Batch 3 (orders 201-250, scheduled at offset +45 min):

{
  "data": {
    "type": "Job",
    "attributes": {
      "is_primary": false,
      "valid_date_start": "2024-06-01",
      "valid_date_end": "2024-06-01",
      "stage_id": 1000,
      "extra_context": "{\"order_ids\": [\"111-9720949-8700227\", ... (50 IDs)]}",
      "request_start": 1,
      "request_end": 0,
      "schedule": "00 15 * * *"
    }
  }
}

Each batch is a separate POST to the same {primary_job_id} endpoint.


Using the CLI

The embed-cli handles batching, scheduling, and CSV parsing automatically.

Create product jobs from a comma-separated list:

embed-cli jobs create-product --job-id 12345 --orders "113-3282521-2385810,112-8345146-1897812,113-3282522-2385808"

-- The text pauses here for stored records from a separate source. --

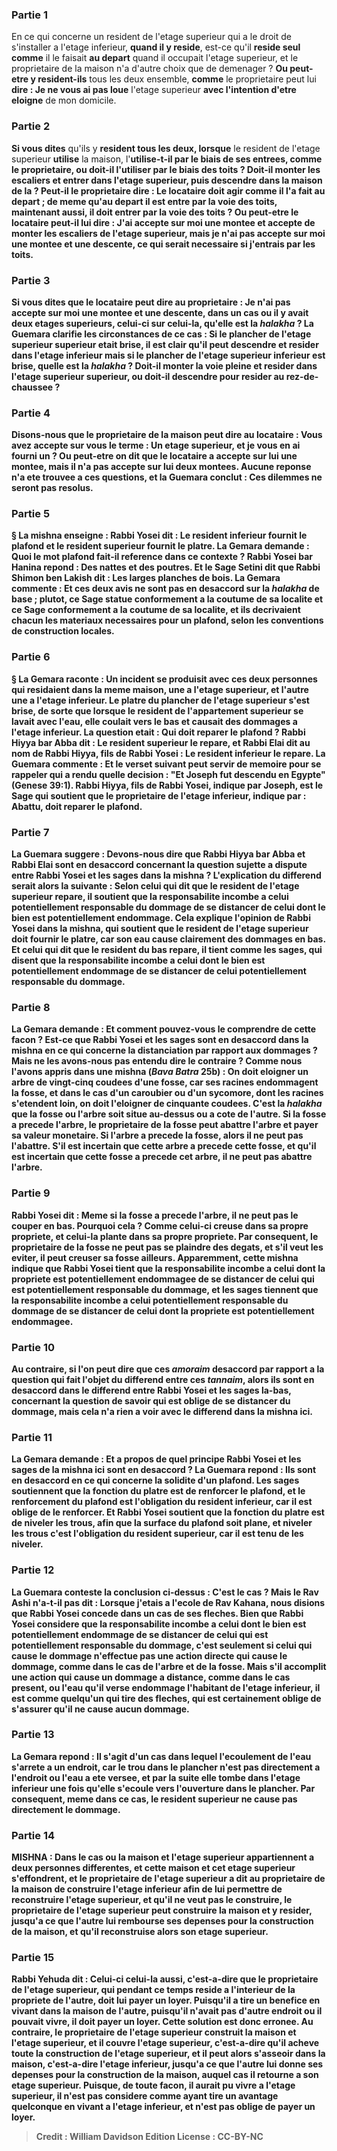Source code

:
### Partie 1
En ce qui concerne un resident de l'etage superieur qui a le droit de s'installer a l'etage inferieur, <b>quand il y reside</b>, est-ce qu'il <b>reside seul comme</b> il le faisait <b>au depart</b> quand il occupait l'etage superieur, et le proprietaire de la maison n'a d'autre choix que de demenager ? <b>Ou peut-etre y resident-ils</b> tous les deux ensemble, <b>comme</b> le proprietaire peut lui <b>dire : Je ne vous ai pas loue</b> l'etage superieur <b>avec l'intention d'etre eloigne</b> de mon domicile.

### Partie 2
<b>Si vous dites</b> qu'ils y <b>resident tous les deux, lorsque</b> le resident de l'etage superieur <b>utilise</b> la maison, l'<b>utilise-t-il par <b>le biais</b> de ses <b>entrees,</b> comme le proprietaire, <b>ou</b> doit-il <b>l'utiliser</b> par <b>le biais</b> des <b>toits ? </b> Doit-il monter les escaliers et entrer dans l'etage superieur, puis descendre dans la maison de la ? <b>Peut-il</b> le proprietaire <b>dire : </b> Le locataire doit agir <b>comme</b> il l'a fait <b>au depart ; de meme qu'au depart</b> il est entre par <b>la voie des</b> <b>toits, maintenant aussi,</b> il doit entrer par <b>la voie des</b> <b>toits ? Ou peut-etre</b> le locataire <b>peut-il lui dire : J'ai accepte sur moi une montee</b> et accepte de monter les escaliers de l'etage superieur, mais <b>je n'ai pas accepte sur moi une montee et une descente,</b> ce qui serait necessaire si j'entrais par les toits.

### Partie 3
<b>Si vous dites</b> que le locataire <b>peut dire au</b> proprietaire : <b>Je n'ai pas accepte sur moi une montee et une descente,</b> dans un cas ou il y avait <b>deux etages superieurs, celui-ci</b> <b>sur celui-la</b>, <b>qu'elle est</b> la <i>halakha</i> ? La Guemara clarifie les circonstances de ce cas : <b>Si le</b> plancher de l'etage superieur <b>superieur</b> <b>etait brise,</b> il est clair qu'il peut <b>descendre et resider dans l'etage inferieur</b> mais si <b>le</b> plancher de l'etage superieur <b>inferieur</b> <b>est brise, quelle est</b> la <i>halakha</i> ? Doit-il <b>monter</b> la voie <b>pleine</b> et resider <b>dans l'etage superieur</b> superieur, ou doit-il descendre pour resider au rez-de-chaussee ?

### Partie 4
<b>Disons-nous que</b> le proprietaire de la maison peut <b>dire au</b> locataire : <b>Vous avez accepte sur vous le terme : Un etage superieur,</b> et je vous en ai fourni un ? <b>Ou peut-etre</b> on dit que le locataire a <b>accepte sur lui une montee,</b> mais <b>il n'a pas accepte sur lui deux montees.</b> Aucune reponse n'a ete trouvee a ces questions, et la Guemara conclut : Ces dilemmes ne seront pas resolus.

### Partie 5
§ La mishna enseigne : <b>Rabbi Yosei dit : Le resident inferieur</b> <b>fournit le plafond</b> et le resident superieur fournit le platre. La Gemara demande : <b>Quoi</b> le mot <b>plafond</b> fait-il reference dans ce contexte ? <b>Rabbi Yosei bar Hanina repond : Des nattes et des poutres. Et</b> le Sage <b>Setini dit</b> que <b>Rabbi Shimon ben Lakish</b> dit : <b>Les larges planches de bois.</b> La Gemara commente : <b>Et</b> ces deux avis <b>ne sont pas en desaccord</b> sur la <i>halakha</i> de base ; plutot, ce <b>Sage</b> statue <b>conformement</b> a la coutume de <b>sa localite et</b> ce <b>Sage conformement</b> a la coutume de <b>sa localite,</b> et ils decrivaient chacun les materiaux necessaires pour un plafond, selon les conventions de construction locales.

### Partie 6
§ La Gemara raconte : Un incident se produisit avec <b>ces deux</b> personnes <b>qui residaient</b> dans la meme maison, <b>une</b> a l'etage <b>superieur</b>, <b>et</b> l'autre <b>une</b> a l'etage <b>inferieur</b>. Le <b>platre</b> du plancher de l'etage superieur <b>s'est brise,</b> de sorte que <b>lorsque</b> le resident de <b>l'appartement superieur</b> se <b>lavait</b> avec <b>l'eau,</b> elle <b>coulait</b> vers le bas <b>et</b> causait des <b>dommages a l'etage inferieur</b>. La question etait : <b>Qui</b> doit <b>reparer</b> le plafond ? <b>Rabbi Hiyya bar Abba dit : Le resident superieur</b> <b>le repare</b>, <b>et Rabbi Elai dit au nom de Rabbi Hiyya, fils de Rabbi Yosei : Le resident inferieur</b> <b>le repare</b>. La Guemara commente : <b>Et</b> le verset suivant peut servir de <b>memoire</b> pour se rappeler qui a rendu quelle decision : <b>"Et Joseph fut descendu en Egypte"</b> (Genese 39:1). Rabbi Hiyya, fils de Rabbi Yosei, indique par Joseph, est le Sage qui soutient que le proprietaire de l'etage inferieur, indique par : Abattu, doit reparer le plafond.

### Partie 7
La Guemara suggere : <b>Devons-nous dire</b> que <b>Rabbi Hiyya bar Abba et Rabbi Elai sont en desaccord concernant la</b> question sujette a <b>dispute</b> entre <b>Rabbi Yosei et les sages</b> dans la mishna ? L'explication du differend serait alors la suivante : <b>Selon celui qui dit</b> que <b>le resident de l'etage superieur</b> <b>repare</b>, <b>il soutient</b> que la responsabilite incombe <b>a celui</b> potentiellement <b>responsable du dommage de se distancer de</b> celui dont le bien est potentiellement <b>endommage.</b> Cela explique l'opinion de Rabbi Yosei dans la mishna, qui soutient que le resident de l'etage superieur doit fournir le platre, car son eau cause clairement des dommages en bas. <b>Et celui qui dit</b> que <b>le resident du bas</b> <b>repare</b>, <b>il tient</b> comme les sages, qui disent que la responsabilite incombe <b>a celui dont le bien est potentiellement <b>endommage de se distancer de celui</b> potentiellement <b>responsable du dommage.</b>

### Partie 8
La Gemara demande : <b>Et</b> comment pouvez-vous <b>le comprendre</b> de cette facon ? Est-ce que <b>Rabbi Yosei et les sages sont en desaccord</b> dans la mishna <b>en ce qui concerne</b> la distanciation par rapport aux <b>dommages ? Mais ne les avons-nous pas entendu</b> dire <b>le contraire ? Comme nous l'avons appris</b> dans une mishna (<i>Bava Batra</i> 25b) : <b>On doit eloigner un arbre de vingt-cinq coudees d'une fosse,</b> car ses racines endommagent la fosse, <b>et</b> dans le cas <b>d'un caroubier ou d'un sycomore</b>, dont les racines s'etendent loin, on doit l'eloigner de <b>cinquante coudees.</b> C'est la <i>halakha</i> <b>que la fosse ou l'arbre <b>soit</b> situe <b>au-dessus ou a cote</b> de l'autre. <b>Si la fosse a precede</b> l'arbre, le proprietaire de la fosse <b>peut abattre</b> l'arbre <b>et payer</b> sa <b>valeur monetaire</b>. <b>Si l'arbre a precede</b> la fosse, alors <b>il ne peut pas l'abattre</b>.</b> S'il est <b>incertain</b> que <b>cette</b> arbre a <b>precede</b> cette fosse, et qu'il est <b>incertain</b> que <b>cette</b> fosse a <b>precede</b> cet arbre, <b>il ne peut pas abattre</b> l'arbre.

### Partie 9
<b>Rabbi Yosei dit : Meme si la fosse a precede l'arbre, il ne peut pas le couper</b> <b>en bas.</b> Pourquoi cela ? <b>Comme celui-ci creuse dans sa propre</b> propriete, <b>et celui-la plante dans sa propre</b> propriete. Par consequent, le proprietaire de la fosse ne peut pas se plaindre des degats, et s'il veut les eviter, il peut creuser sa fosse ailleurs. <b>Apparemment,</b> cette mishna indique que <b>Rabbi Yosei tient</b> que la responsabilite incombe <b>a celui</b> dont la propriete est potentiellement <b>endommagee de se distancer</b> de celui qui est potentiellement responsable du dommage, <b>et les sages tiennent</b> que la responsabilite incombe <b>a celui</b> potentiellement <b>responsable du dommage de se distancer</b> de celui dont la propriete est potentiellement endommagee.

### Partie 10
<b>Au contraire, si l'on peut dire</b> que ces <i>amoraim</i> <b>desaccord</b> par rapport a la question qui fait l'objet du differend entre ces <i>tannaim</i>, alors <b>ils sont en desaccord dans le differend entre Rabbi Yosei et les sages la-bas,</b> concernant la question de savoir qui est oblige de se distancer du dommage, mais cela n'a rien a voir avec le differend dans la mishna ici.

### Partie 11
La Gemara demande : <b>Et a propos de quel</b> principe <b>Rabbi Yosei et les sages de</b> la mishna <b>ici sont en desaccord ?</b> La Guemara repond : <b>Ils sont en desaccord en ce qui concerne la solidite d'un plafond. Les sages soutiennent</b> que la fonction du <b>platre</b> est de <b>renforcer le plafond, et le renforcement du plafond</b> est l'obligation <b>du resident inferieur</b>, car il est <b>oblige de le renforcer</b>. <b>Et Rabbi Yosei soutient</b> que la fonction du <b>platre est</b> de <b>niveler</b> les <b>trous,</b> afin que la surface du plafond soit plane, <b>et niveler les trous</b> c'est l'obligation <b>du resident superieur</b>, car il est tenu <b>de les niveler</b>.</b>

### Partie 12
La Guemara conteste la conclusion ci-dessus : <b>C'est le cas ? Mais le Rav Ashi n'a-t-il pas dit : Lorsque j'etais a l'ecole de Rav Kahana, nous disions</b> que <b>Rabbi Yosei concede</b> dans un cas <b>de ses fleches.</b> Bien que Rabbi Yosei considere que la responsabilite incombe a celui dont le bien est potentiellement endommage de se distancer de celui qui est potentiellement responsable du dommage, c'est seulement si celui qui cause le dommage n'effectue pas une action directe qui cause le dommage, comme dans le cas de l'arbre et de la fosse. Mais s'il accomplit une action qui cause un dommage a distance, comme dans le cas present, ou l'eau qu'il verse endommage l'habitant de l'etage inferieur, il est comme quelqu'un qui tire des fleches, qui est certainement oblige de s'assurer qu'il ne cause aucun dommage.

### Partie 13
La Gemara repond : Il s'agit d'un cas <b>dans lequel l'ecoulement de l'eau</b> <b>s'arrete</b> a un endroit, car le trou dans le plancher n'est pas directement a l'endroit ou l'eau a ete versee, <b>et par la suite</b> elle <b>tombe</b> dans l'etage inferieur une fois qu'elle s'ecoule vers l'ouverture dans le plancher. Par consequent, meme dans ce cas, le resident superieur ne cause pas directement le dommage.

### Partie 14
<strong>MISHNA : </strong>Dans le cas ou <b>la maison et l'etage superieur appartiennent a deux</b> personnes differentes, et <b>cette</b> maison et cet etage superieur <b>s'effondrent,</b> et <b>le proprietaire de l'etage superieur a dit au proprietaire de la maison de construire</b> l'etage inferieur afin de lui permettre de reconstruire l'etage superieur, <b>et qu'il ne veut pas le construire</b>, <b>le proprietaire de l'etage superieur</b> peut <b>construire la maison et y resider, jusqu'a ce que</b> l'autre <b>lui rembourse ses depenses</b> pour la construction de la maison, et qu'il reconstruise alors son etage superieur.

### Partie 15
<b>Rabbi Yehuda dit : Celui-ci</b> celui-la <b>aussi,</b> c'est-a-dire que le proprietaire de l'etage superieur, qui pendant ce temps <b>reside a l'interieur</b> de la propriete <b>de l'autre, doit lui payer un loyer.</b> Puisqu'il a tire un benefice en vivant dans la maison de l'autre, puisqu'il n'avait pas d'autre endroit ou il pouvait vivre, il doit payer un loyer. Cette solution est donc erronee. <b>Au contraire, le proprietaire de l'etage superieur construit la maison et l'etage superieur,</b> et il <b>couvre l'etage superieur</b>, c'est-a-dire qu'il acheve toute la construction de l'etage superieur, <b>et il</b> peut alors <b>s'asseoir dans la maison,</b> c'est-a-dire l'etage inferieur, <b>jusqu'a ce que</b> l'autre lui <b>donne ses depenses</b> pour la construction de la maison, auquel cas il retourne a son etage superieur. Puisque, de toute facon, il aurait pu vivre a l'etage superieur, il n'est pas considere comme ayant tire un avantage quelconque en vivant a l'etage inferieur, et n'est pas oblige de payer un loyer.

>Credit : William Davidson Edition
>License : CC-BY-NC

Create product jobs from a CSV file:

embed-cli jobs create-product --job-id 12345 --file orders.csv

Specify a stage ID (default is 1000):

embed-cli jobs create-product --job-id 12345 --stage 1002 --file orders.csv

The CLI automatically:

  • Validates order ID format (###-#######-#######)
  • Splits orders into batches of 100
  • Staggers each batch's schedule by 15 minutes
  • Logs progress for each batch

See the Jobs API for the full endpoint reference.